When you reach the line containing "<!-- ALL-CONTRIBUTORS-LIST:END -->" in the entries below, start writing out each line exactly, and stop after the line containing "[Next: fetchngs](01_fetchngs.md)".
* * * * * * * * *
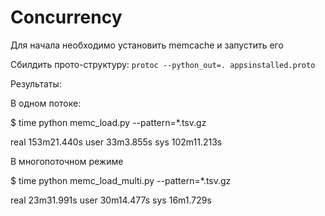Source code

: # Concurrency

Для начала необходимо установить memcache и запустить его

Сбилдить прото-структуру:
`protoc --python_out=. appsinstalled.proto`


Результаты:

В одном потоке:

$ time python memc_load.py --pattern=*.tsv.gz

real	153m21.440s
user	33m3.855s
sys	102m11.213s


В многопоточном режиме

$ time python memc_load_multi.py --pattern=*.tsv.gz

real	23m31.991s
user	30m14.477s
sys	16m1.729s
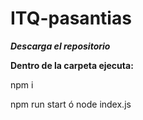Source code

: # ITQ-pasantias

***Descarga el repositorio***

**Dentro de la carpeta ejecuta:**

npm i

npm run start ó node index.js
* * * * * * * * *
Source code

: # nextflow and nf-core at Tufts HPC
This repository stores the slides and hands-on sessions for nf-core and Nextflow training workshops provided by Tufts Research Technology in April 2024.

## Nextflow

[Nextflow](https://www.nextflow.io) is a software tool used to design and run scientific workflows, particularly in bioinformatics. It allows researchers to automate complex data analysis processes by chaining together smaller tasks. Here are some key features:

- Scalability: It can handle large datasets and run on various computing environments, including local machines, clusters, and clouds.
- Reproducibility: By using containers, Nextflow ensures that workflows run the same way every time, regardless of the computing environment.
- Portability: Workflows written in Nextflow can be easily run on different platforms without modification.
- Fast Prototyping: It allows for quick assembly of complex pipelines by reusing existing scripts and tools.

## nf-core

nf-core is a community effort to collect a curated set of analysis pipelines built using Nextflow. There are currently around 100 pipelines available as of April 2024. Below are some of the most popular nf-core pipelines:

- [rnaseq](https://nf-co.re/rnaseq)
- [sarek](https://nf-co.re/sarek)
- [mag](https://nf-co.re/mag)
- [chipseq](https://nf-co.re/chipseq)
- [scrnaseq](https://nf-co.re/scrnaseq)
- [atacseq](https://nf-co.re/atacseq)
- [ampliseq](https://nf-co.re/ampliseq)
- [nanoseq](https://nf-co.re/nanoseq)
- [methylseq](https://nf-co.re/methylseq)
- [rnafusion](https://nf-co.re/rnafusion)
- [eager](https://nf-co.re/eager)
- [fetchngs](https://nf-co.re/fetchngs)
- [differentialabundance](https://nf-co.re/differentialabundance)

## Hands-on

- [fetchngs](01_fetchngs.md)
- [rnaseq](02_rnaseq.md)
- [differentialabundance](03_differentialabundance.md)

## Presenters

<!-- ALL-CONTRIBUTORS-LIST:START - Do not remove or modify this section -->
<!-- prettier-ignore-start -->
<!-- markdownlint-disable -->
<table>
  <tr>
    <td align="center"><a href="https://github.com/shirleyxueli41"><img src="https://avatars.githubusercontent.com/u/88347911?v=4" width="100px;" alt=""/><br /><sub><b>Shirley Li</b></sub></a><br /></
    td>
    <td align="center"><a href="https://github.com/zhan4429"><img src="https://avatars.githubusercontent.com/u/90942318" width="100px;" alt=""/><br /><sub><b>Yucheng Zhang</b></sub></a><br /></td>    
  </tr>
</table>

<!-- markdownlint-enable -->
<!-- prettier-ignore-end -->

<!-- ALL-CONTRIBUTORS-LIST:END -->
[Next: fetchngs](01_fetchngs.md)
* * * * * * * * *
_OUTPUT FOR THIS EXERCISE_
<!-- ALL-CONTRIBUTORS-LIST:END -->
[Next: fetchngs](01_fetchngs.md)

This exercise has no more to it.